In two of Congo’s anarchic eastern provinces, War and Plague combine to inflict local horrors and seed conditions for a “breakout epidemic” with lethal regional and possibly global health consequences.

Unpacking that first sentence illustrates why War and Plague in Congo are a legitimate American national security concern.

The War is eastern Congo’s episodic slaughter that since 1996 has waned then waxed. The Plague is the deadly Ebola virus. Spread by direct contact with body fluids, about 50 percent of its victims die within six to 16 days of contracting it.

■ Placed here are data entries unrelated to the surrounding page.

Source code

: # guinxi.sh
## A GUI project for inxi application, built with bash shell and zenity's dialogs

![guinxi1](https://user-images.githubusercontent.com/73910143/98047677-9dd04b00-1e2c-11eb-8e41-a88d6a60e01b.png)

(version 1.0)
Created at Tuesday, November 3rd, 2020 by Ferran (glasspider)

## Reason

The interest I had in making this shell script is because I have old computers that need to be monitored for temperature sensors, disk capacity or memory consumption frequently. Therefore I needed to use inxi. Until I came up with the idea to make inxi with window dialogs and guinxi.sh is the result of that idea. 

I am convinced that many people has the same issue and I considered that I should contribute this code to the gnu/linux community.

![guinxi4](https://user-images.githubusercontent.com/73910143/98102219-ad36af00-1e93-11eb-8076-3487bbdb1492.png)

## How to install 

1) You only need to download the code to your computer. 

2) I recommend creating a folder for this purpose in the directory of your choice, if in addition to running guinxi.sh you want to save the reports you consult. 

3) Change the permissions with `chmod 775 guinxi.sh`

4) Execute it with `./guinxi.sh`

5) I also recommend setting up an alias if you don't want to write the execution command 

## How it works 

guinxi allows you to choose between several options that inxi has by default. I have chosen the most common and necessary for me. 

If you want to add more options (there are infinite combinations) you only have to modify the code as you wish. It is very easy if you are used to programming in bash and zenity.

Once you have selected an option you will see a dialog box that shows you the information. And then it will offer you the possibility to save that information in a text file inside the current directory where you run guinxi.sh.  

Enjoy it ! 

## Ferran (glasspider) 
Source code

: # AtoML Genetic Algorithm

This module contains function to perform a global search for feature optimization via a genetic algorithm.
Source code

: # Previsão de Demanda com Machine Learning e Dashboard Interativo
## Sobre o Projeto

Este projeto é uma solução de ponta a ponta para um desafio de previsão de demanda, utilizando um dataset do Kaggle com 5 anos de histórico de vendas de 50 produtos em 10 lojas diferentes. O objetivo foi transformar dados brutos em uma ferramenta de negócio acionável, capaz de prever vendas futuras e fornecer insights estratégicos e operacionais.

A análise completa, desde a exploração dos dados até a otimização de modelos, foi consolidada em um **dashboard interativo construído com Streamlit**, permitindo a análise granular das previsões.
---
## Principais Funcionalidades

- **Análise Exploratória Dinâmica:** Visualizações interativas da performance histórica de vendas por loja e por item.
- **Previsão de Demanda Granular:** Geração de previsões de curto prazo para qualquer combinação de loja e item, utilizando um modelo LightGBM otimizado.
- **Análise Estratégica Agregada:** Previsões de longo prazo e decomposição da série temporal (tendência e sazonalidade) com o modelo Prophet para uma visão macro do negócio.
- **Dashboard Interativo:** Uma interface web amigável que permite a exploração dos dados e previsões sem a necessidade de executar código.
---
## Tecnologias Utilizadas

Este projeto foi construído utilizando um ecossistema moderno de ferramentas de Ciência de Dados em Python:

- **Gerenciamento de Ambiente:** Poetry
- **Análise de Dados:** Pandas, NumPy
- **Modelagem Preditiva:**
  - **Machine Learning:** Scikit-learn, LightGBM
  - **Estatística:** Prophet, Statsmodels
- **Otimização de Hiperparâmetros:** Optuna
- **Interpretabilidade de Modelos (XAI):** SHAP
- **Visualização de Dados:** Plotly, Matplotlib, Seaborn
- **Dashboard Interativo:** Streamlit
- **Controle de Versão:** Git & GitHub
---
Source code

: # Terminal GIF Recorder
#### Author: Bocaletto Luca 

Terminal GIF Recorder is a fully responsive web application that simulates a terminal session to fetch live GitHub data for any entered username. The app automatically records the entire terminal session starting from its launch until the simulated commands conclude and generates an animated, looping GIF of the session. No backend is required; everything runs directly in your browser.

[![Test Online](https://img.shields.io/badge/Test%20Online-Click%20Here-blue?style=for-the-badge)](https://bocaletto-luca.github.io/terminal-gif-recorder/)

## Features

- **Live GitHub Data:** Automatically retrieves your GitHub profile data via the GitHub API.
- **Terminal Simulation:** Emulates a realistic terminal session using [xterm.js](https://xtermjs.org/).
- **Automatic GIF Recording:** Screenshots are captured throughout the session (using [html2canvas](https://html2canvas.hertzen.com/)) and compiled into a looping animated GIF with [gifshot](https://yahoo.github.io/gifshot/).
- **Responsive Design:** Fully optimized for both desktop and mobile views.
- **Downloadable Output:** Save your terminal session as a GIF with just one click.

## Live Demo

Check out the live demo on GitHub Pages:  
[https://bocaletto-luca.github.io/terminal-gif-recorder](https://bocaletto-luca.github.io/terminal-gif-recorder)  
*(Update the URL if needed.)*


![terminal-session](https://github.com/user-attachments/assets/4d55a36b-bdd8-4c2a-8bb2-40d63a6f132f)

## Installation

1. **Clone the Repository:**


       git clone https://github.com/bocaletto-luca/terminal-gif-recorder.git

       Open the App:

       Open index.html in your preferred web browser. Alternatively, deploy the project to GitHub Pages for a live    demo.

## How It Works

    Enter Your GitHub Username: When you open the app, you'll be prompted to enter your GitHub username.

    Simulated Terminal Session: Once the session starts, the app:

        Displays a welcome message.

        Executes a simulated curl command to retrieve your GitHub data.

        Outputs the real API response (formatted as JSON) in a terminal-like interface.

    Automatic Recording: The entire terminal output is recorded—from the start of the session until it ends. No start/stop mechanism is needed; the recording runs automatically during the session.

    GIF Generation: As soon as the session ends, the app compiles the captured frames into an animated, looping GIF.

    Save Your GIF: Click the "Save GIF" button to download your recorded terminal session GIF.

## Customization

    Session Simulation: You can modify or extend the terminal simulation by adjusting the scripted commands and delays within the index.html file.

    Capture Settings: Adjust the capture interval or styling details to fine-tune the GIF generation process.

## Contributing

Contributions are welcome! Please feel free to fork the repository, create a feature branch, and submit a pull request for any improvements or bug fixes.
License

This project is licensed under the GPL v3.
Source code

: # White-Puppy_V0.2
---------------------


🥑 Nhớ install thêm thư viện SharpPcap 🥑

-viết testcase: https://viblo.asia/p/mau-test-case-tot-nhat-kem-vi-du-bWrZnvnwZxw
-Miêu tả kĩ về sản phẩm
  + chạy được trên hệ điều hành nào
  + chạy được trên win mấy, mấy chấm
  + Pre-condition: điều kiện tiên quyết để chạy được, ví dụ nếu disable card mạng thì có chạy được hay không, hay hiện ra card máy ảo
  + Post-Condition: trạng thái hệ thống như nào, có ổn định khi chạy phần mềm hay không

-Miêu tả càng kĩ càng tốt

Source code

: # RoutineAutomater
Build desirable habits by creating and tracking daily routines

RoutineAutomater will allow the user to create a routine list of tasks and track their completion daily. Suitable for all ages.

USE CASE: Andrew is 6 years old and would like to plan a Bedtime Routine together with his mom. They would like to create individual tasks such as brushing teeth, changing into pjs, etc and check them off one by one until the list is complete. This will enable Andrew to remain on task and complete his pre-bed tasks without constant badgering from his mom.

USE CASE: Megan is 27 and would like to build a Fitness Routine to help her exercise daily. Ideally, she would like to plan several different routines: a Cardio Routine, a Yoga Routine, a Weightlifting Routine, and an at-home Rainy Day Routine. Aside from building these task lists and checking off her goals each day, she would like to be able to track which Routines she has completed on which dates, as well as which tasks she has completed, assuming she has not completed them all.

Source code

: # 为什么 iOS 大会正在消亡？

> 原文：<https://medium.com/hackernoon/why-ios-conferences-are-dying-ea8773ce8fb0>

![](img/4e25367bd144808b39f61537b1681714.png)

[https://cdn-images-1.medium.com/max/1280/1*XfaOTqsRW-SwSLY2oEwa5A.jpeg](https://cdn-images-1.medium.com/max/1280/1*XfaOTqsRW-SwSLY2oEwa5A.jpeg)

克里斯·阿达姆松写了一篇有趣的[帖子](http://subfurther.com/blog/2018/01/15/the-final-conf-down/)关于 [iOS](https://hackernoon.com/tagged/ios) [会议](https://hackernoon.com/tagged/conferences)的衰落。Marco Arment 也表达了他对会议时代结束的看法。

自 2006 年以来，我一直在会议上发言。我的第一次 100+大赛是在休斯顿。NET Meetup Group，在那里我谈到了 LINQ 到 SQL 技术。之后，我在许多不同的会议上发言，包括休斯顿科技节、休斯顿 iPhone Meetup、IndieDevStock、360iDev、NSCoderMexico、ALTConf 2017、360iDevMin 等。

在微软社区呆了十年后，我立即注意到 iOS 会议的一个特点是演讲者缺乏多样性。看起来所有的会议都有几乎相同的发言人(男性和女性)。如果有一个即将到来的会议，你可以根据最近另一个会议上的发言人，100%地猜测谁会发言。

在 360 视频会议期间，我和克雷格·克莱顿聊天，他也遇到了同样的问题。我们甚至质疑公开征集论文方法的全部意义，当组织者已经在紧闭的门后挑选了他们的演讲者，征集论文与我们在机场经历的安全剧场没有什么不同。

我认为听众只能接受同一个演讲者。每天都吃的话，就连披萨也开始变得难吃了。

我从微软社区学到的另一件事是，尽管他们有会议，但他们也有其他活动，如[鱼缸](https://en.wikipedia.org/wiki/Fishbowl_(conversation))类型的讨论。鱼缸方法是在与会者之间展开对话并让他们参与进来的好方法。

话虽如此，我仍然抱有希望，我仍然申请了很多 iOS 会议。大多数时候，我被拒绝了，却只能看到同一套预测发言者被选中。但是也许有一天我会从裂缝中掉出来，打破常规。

Ebola periodically escapes its geographic reservoir in Central and West Central Africa. Infected passengers on commercial jets can and do transmit the disease internationally. In 2014, Ebola victims contracted the virus in Africa and then flew to Texas and New York. The American medical and public health system (the world’s best) made an overdrive effort to contain the Ebola threat and it succeeded. Only two people in the U.S. contracted the virus, and neither died.

Ebola’s 2014 visit to America could have been an epidemic and the Centers for Disease Control experts know this. An outbreak occurs when a virulent, highly contagious disease escapes medical and public health efforts to disrupt disease transmission by treating and isolating (quarantining) current victims and — if a vaccine exists and is available in sufficient quantities — vaccinating potential victims.

The two specific Congolese provinces I’m talking about are North Kivu and Ituri. Understand, political suspicion and ethnic distrust disturb every Congolese province. However, in Ituri, North Kivu and neighboring South Kivu provinces, an estimated 40 armed groups, ranging from criminal gangs to local tribal militias to a Ugandan Islamist rebel group known as the Allied Democratic Forces, wage low-level warfare against an incompetent and corrupt Congolese Army. Every so often, crack U.N. peacekeepers from South Africa and Tanzania intervene. The day-to-day reality for Congolese civilians, however, is fear-ridden chaos.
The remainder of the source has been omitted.